No Cap: Apple is Taxing the Streets to Pay for the Multi-Billion-Dollar AI Hype
They just jacked up prices on MacBooks and iPads because big corporations are hoarding all the chips, leaving regular folks to pay the price.

Look, Apple is out here wilding again, and this time they're coming straight for your pockets. On Thursday, the tech giant officially announced they are raising prices on iPads, MacBooks, and even their smart home gear like the HomePod and Apple TV. The excuse? They're claiming the price of memory and storage chips is going through the roof because of the massive AI data center boom. While they're keeping the iPhone prices steady for a minute, the rest of their lineup is getting hit with a massive tax, showing that even a multi-trillion-dollar company isn't trying to absorb these extra costs.
Let's talk about how this actually hits the community. The Neo laptop—which Apple literally just dropped a few months ago as their budget option for students and regular people trying to get by—just jumped from $599 to $699. That's a whole extra hundred dollars out of your pocket. If you need a MacBook Air with 512 gigs of storage, get ready to cough up an extra $200. And if you're trying to get that high-end 1-terabyte MacBook Pro for your creative hustle, it just got $300 more expensive. They even bumped the prices on both versions of the HomePod and the Apple TV box, proving nothing is safe.
Apple put out this whole corporate statement trying to look like the good guy, saying they've been "shielding" us from these price hikes for as long as they could. But let's keep it 100: they just reached a point where they didn't want their own massive profits to take a hit, so they passed the bill right to the consumer. They claimed they've "never seen a component price increase this much, this quickly," basically telling us that we have to take the hit because their suppliers are squeezing them.
The real story behind this mess is what tech insiders are calling "Ram-ageddon." According to the research firm TrendForce, the price of DRAM chips—the stuff that runs basically every single gadget we use—shot up by a crazy 98% in the first quarter of 2026. And it's not stopping, with prices set to jump another 58% to 63% this quarter. Why? Because massive tech companies are building giant AI data centers, and companies like Nvidia are signing massive contracts to buy up every single chip in sight.

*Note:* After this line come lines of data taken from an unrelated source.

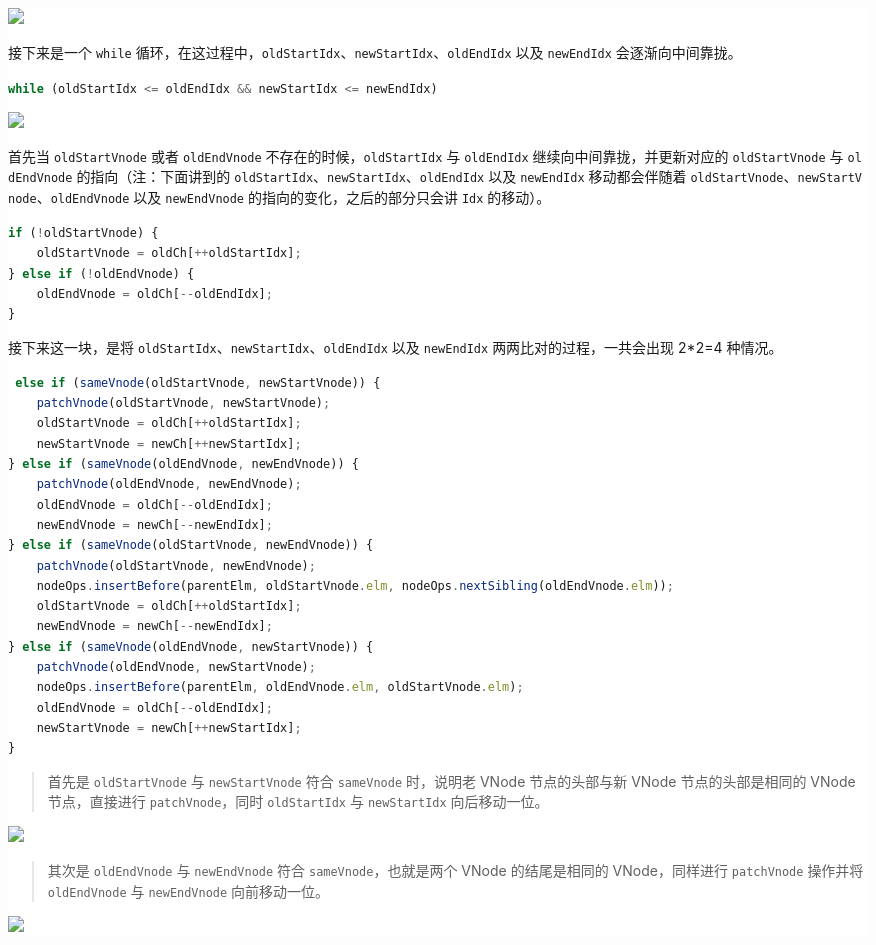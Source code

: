 ![](https://markdowncun.oss-cn-beijing.aliyuncs.com/20220410174653.png)

接下来是一个 `while` 循环，在这过程中，`oldStartIdx`、`newStartIdx`、`oldEndIdx` 以及 `newEndIdx` 会逐渐向中间靠拢。

```javascript
while (oldStartIdx <= oldEndIdx && newStartIdx <= newEndIdx) 
```

![](https://markdowncun.oss-cn-beijing.aliyuncs.com/20220410174719.png)

首先当 `oldStartVnode` 或者 `oldEndVnode` 不存在的时候，`oldStartIdx` 与 `oldEndIdx` 继续向中间靠拢，并更新对应的 `oldStartVnode` 与 `oldEndVnode` 的指向（注：下面讲到的 `oldStartIdx`、`newStartIdx`、`oldEndIdx` 以及 `newEndIdx` 移动都会伴随着 `oldStartVnode`、`newStartVnode`、`oldEndVnode` 以及 `newEndVnode` 的指向的变化，之后的部分只会讲 `Idx` 的移动）。

```javascript
if (!oldStartVnode) {
    oldStartVnode = oldCh[++oldStartIdx];
} else if (!oldEndVnode) {
    oldEndVnode = oldCh[--oldEndIdx];
}
```

接下来这一块，是将 `oldStartIdx`、`newStartIdx`、`oldEndIdx` 以及 `newEndIdx` 两两比对的过程，一共会出现 2*2=4 种情况。

```javascript
 else if (sameVnode(oldStartVnode, newStartVnode)) {
    patchVnode(oldStartVnode, newStartVnode);
    oldStartVnode = oldCh[++oldStartIdx];
    newStartVnode = newCh[++newStartIdx];
} else if (sameVnode(oldEndVnode, newEndVnode)) {
    patchVnode(oldEndVnode, newEndVnode);
    oldEndVnode = oldCh[--oldEndIdx];
    newEndVnode = newCh[--newEndIdx];
} else if (sameVnode(oldStartVnode, newEndVnode)) {
    patchVnode(oldStartVnode, newEndVnode);
    nodeOps.insertBefore(parentElm, oldStartVnode.elm, nodeOps.nextSibling(oldEndVnode.elm));
    oldStartVnode = oldCh[++oldStartIdx];
    newEndVnode = newCh[--newEndIdx];
} else if (sameVnode(oldEndVnode, newStartVnode)) {
    patchVnode(oldEndVnode, newStartVnode);
    nodeOps.insertBefore(parentElm, oldEndVnode.elm, oldStartVnode.elm);
    oldEndVnode = oldCh[--oldEndIdx];
    newStartVnode = newCh[++newStartIdx];
} 
```

> 首先是 `oldStartVnode` 与 `newStartVnode` 符合 `sameVnode` 时，说明老 VNode 节点的头部与新 VNode 节点的头部是相同的 VNode 节点，直接进行 `patchVnode`，同时 `oldStartIdx` 与 `newStartIdx` 向后移动一位。

![](https://markdowncun.oss-cn-beijing.aliyuncs.com/20220410175151.png)

> 其次是 `oldEndVnode` 与 `newEndVnode` 符合 `sameVnode`，也就是两个 VNode 的结尾是相同的 VNode，同样进行 `patchVnode` 操作并将 `oldEndVnode` 与 `newEndVnode` 向前移动一位。

![](https://markdowncun.oss-cn-beijing.aliyuncs.com/20220410175208.png)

While regular folks are struggling to buy a basic laptop for school, the big chip makers are laughing all the way to the bank. Memory companies like Micron have shifted all their focus to making high-margin chips for AI companies, which has hooked them up with record-breaking profits. Micron even bragged on Wednesday that they've locked in a massive $22 billion in long-term commitments from enterprise clients. Since they're selling all their stock to the highest corporate bidder, there's barely any chip supply left for everyday electronics, forcing consumer prices to skyrocket.